Task objective
Scan the data below and work out how many of its lines contain the word "have". Give only that number.

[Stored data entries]
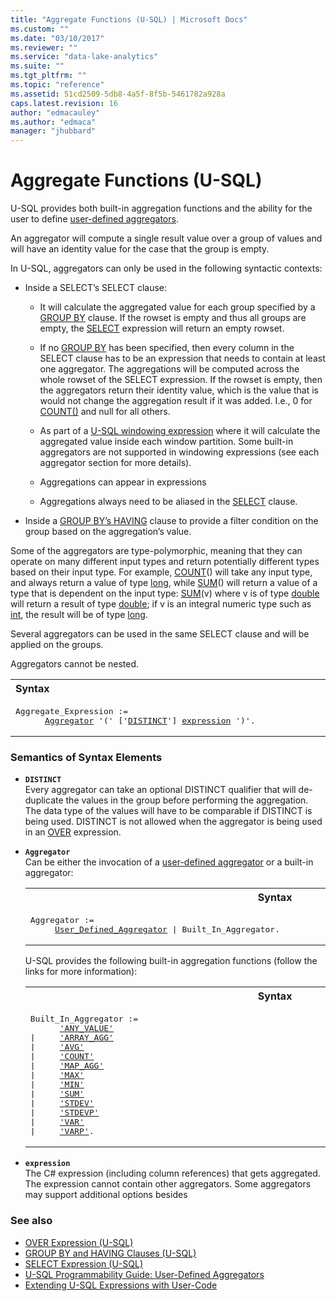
 ```yaml
---
title: "Aggregate Functions (U-SQL) | Microsoft Docs"
ms.custom: ""
ms.date: "03/10/2017"
ms.reviewer: ""
ms.service: "data-lake-analytics"
ms.suite: ""
ms.tgt_pltfrm: ""
ms.topic: "reference"
ms.assetid: 51cd2509-5db8-4a5f-8f5b-5461782a928a
caps.latest.revision: 16
author: "edmacauley"
ms.author: "edmaca"
manager: "jhubbard"
---
```

# Aggregate Functions (U-SQL)
U-SQL provides both built-in aggregation functions and the ability for the user to define [user-defined aggregators](https://docs.microsoft.com/azure/data-lake-analytics/data-lake-analytics-u-sql-programmability-guide#user-defined-aggregates--udagg).  

An aggregator will compute a single result value over a group of values and will have an identity value for the case that the group is empty. 

In U-SQL, aggregators can only be used in the following syntactic contexts: 

* Inside a SELECT’s SELECT clause:
  * It will calculate the aggregated value for each group specified by a [GROUP BY](group-by-and-having-clauses-u-sql.md) clause. If the rowset is empty and thus all groups are empty, the [SELECT](select-expression-u-sql.md) expression will return an empty rowset. 

  * If no [GROUP BY](group-by-and-having-clauses-u-sql.md) has been specified, then every column in the SELECT clause has to be an expression that needs to contain at least one aggregator. The aggregations will be computed across the whole rowset of the SELECT expression. If the rowset is empty, then the aggregators return their identity value, which is the value that is would not change the aggregation result if it was added. I.e., 0 for [COUNT()](count-u-sql.md) and null for all others.

  * As part of a [U-SQL windowing expression](over-expression-u-sql.md) where it will calculate the aggregated value inside each window partition. Some built-in aggregators are not supported in windowing expressions (see each aggregator section for more details). 

  * Aggregations can appear in expressions 

  * Aggregations always need to be aliased in the [SELECT](select-expression-u-sql.md) clause. 
  
* Inside a [GROUP BY’s HAVING](group-by-and-having-clauses-u-sql.md) clause to provide a filter condition on the group based on the aggregation’s value. 
 
Some of the aggregators are type-polymorphic, meaning that they can operate on many different input types and return potentially different types based on their input type. For example, [COUNT](count-u-sql.md)() will take any input type, and always return a value of type [long](numeric-types-and-literals.md), while [SUM](sum-u-sql.md)() will return a value of a type that is dependent on the input type: [SUM](sum-u-sql.md)(v) where v is of type [double](numeric-types-and-literals.md) will return a result of type [double](numeric-types-and-literals.md); if v is an integral numeric type such as [int](numeric-types-and-literals.md), the result will be of type [long](numeric-types-and-literals.md). 

Several aggregators can be used in the same SELECT clause and will be applied on the groups. 

Aggregators cannot be nested. 

<table><th align="left">Syntax</th><tr><td><pre>
Aggregate_Expression :=                                                                                  
      <a href="#aggr">Aggregator</a> '(' ['<a href="#dist">DISTINCT</a>'] <a href="#exp">expression</a> ')'. 
</pre></td></tr></table>

### Semantics of Syntax Elements 
* <a name="dist"></a>**`DISTINCT`**  
Every aggregator can take an optional DISTINCT qualifier that will de-duplicate the values in the group before performing the aggregation. The data type of the values will have to be comparable if DISTINCT is being used. DISTINCT is not allowed when the aggregator is being used in an [OVER](over-expression-u-sql.md) expression.

* <a name="aggr"></a>**`Aggregator`**  
Can be either the invocation of a [user-defined aggregator](https://docs.microsoft.com/azure/data-lake-analytics/data-lake-analytics-u-sql-programmability-guide#user-defined-aggregates--udagg) or a built-in aggregator: 

  <table><th>Syntax</th><tr><td><pre>Aggregator :=                                                                                       <br />     <a href="https://docs.microsoft.com/azure/data-lake-analytics/data-lake-analytics-u-sql-programmability-guide#user-defined-aggregates--udagg">User_Defined_Aggregator</a> | Built_In_Aggregator.</pre></td></tr></table>


  U-SQL provides the following built-in aggregation functions (follow the links for more information): 

  <table><th>Syntax</th><tr><td><pre>Built_In_Aggregator :=                                                                              <br />      <a href="any-value-u-sql.md">'ANY_VALUE'</a>
  |     <a href="array-agg-u-sql.md">'ARRAY_AGG'</a>
  |     <a href="avg-u-sql.md">'AVG'</a>
  |     <a href="count-u-sql.md">'COUNT'</a>
  |     <a href="map-agg-u-sql.md">'MAP_AGG'</a>
  |     <a href="max-u-sql.md">'MAX'</a>
  |     <a href="min-u-sql.md">'MIN'</a>
  |     <a href="sum-u-sql.md">'SUM'</a>
  |     <a href="stdev-u-sql.md">'STDEV'</a>
  |     <a href="stdevp-u-sql.md">'STDEVP'</a>
  |     <a href="var-u-sql.md">'VAR'</a>
  |     <a href="varp-u-sql.md">'VARP'</a>.</pre></td></tr></table>



* <a name="exp"></a>**`expression`**  
The C# expression (including column references) that gets aggregated. The expression cannot contain other aggregators. Some aggregators may support additional options besides 

### See also 
* [OVER Expression (U-SQL)](over-expression-u-sql.md) 
* [GROUP BY and HAVING Clauses (U-SQL)](group-by-and-having-clauses-u-sql.md)
* [SELECT Expression (U-SQL)](select-expression-u-sql.md)
* [U-SQL Programmability Guide: User-Defined Aggregators](https://docs.microsoft.com/azure/data-lake-analytics/data-lake-analytics-u-sql-programmability-guide#user-defined-aggregates--udagg)
* [Extending U-SQL Expressions with User-Code](extending-u-sql-expressions-with-user-code.md)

Completed task
2